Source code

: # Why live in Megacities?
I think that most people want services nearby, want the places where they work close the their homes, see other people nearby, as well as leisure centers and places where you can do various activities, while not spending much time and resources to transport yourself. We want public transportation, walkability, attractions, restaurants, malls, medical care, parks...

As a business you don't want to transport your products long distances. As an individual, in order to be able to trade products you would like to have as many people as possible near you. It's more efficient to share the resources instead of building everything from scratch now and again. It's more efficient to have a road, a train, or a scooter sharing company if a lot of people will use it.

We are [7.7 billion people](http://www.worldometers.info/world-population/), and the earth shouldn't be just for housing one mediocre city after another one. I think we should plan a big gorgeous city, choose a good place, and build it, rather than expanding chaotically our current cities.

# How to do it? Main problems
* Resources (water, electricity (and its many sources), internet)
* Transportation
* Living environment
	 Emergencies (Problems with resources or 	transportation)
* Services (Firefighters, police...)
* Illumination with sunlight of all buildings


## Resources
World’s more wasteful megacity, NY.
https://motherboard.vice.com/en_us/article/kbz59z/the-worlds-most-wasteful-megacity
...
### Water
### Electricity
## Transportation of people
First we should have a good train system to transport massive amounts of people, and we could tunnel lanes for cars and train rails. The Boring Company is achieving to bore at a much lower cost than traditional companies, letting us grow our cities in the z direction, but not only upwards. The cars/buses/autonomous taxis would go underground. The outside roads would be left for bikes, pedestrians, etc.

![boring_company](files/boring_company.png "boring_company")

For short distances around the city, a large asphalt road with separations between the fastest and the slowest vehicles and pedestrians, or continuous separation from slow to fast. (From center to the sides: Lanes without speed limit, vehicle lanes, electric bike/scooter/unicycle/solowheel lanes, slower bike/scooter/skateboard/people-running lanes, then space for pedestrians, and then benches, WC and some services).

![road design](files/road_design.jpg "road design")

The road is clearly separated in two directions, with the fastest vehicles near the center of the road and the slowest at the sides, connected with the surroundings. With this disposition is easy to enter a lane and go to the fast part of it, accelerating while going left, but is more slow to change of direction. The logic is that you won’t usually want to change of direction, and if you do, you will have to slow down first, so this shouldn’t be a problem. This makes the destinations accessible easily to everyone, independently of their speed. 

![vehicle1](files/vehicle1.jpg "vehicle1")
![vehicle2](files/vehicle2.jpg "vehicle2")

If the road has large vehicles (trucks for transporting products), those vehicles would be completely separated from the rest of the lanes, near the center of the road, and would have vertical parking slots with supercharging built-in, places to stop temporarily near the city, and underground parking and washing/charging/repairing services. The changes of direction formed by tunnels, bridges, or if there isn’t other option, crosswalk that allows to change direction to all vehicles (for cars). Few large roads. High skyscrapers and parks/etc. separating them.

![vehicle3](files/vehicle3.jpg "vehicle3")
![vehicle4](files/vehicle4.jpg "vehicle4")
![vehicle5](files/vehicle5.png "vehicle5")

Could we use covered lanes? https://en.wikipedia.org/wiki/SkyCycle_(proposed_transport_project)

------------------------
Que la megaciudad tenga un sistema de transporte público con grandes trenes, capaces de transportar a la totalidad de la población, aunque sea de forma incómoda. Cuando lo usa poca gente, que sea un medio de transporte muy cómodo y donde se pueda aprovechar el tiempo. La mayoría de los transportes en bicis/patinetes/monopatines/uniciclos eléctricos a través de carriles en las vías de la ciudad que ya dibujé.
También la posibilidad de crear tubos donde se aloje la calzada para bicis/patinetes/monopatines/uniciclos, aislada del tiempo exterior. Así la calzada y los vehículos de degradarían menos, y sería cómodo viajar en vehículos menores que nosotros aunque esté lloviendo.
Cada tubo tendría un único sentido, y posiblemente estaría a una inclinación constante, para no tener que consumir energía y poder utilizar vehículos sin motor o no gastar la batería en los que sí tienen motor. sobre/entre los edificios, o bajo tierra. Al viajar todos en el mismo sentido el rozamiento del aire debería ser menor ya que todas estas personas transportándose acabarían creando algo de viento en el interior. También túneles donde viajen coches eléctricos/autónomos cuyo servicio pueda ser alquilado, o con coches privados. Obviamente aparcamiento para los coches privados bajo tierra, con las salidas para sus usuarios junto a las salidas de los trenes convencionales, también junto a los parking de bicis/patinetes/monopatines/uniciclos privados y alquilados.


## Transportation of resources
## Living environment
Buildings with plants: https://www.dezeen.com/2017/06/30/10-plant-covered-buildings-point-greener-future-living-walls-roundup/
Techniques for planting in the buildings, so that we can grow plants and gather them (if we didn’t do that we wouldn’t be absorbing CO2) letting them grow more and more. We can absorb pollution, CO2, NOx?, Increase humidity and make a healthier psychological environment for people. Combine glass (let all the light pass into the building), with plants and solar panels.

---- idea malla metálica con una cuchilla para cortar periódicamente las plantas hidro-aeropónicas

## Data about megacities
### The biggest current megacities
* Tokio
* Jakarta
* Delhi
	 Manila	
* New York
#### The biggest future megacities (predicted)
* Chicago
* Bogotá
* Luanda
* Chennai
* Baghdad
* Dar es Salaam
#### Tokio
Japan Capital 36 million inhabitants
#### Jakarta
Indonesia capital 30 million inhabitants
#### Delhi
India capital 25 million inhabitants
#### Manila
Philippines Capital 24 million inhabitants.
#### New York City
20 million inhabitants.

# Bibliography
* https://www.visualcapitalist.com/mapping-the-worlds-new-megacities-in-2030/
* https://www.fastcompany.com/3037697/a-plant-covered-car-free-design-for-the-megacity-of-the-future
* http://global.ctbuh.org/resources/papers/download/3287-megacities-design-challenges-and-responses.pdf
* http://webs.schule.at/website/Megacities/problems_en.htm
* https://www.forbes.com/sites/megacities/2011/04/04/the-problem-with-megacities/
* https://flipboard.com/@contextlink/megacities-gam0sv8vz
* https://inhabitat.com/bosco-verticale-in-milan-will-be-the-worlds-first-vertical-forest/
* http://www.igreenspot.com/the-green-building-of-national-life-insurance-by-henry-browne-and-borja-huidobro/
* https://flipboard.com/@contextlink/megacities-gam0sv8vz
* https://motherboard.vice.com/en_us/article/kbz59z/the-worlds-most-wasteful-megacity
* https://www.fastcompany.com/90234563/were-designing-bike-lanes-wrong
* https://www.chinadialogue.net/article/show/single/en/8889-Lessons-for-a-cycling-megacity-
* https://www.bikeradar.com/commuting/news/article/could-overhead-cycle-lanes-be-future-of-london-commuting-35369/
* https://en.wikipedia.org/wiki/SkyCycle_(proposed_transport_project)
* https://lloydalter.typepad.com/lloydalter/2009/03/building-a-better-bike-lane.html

EXERCISE = Filter the records above for lines with "roads".

THE COMPLETED TASK =
First we should have a good train system to transport massive amounts of people, and we could tunnel lanes for cars and train rails. The Boring Company is achieving to bore at a much lower cost than traditional companies, letting us grow our cities in the z direction, but not only upwards. The cars/buses/autonomous taxis would go underground. The outside roads would be left for bikes, pedestrians, etc.
If the road has large vehicles (trucks for transporting products), those vehicles would be completely separated from the rest of the lanes, near the center of the road, and would have vertical parking slots with supercharging built-in, places to stop temporarily near the city, and underground parking and washing/charging/repairing services. The changes of direction formed by tunnels, bridges, or if there isn’t other option, crosswalk that allows to change direction to all vehicles (for cars). Few large roads. High skyscrapers and parks/etc. separating them.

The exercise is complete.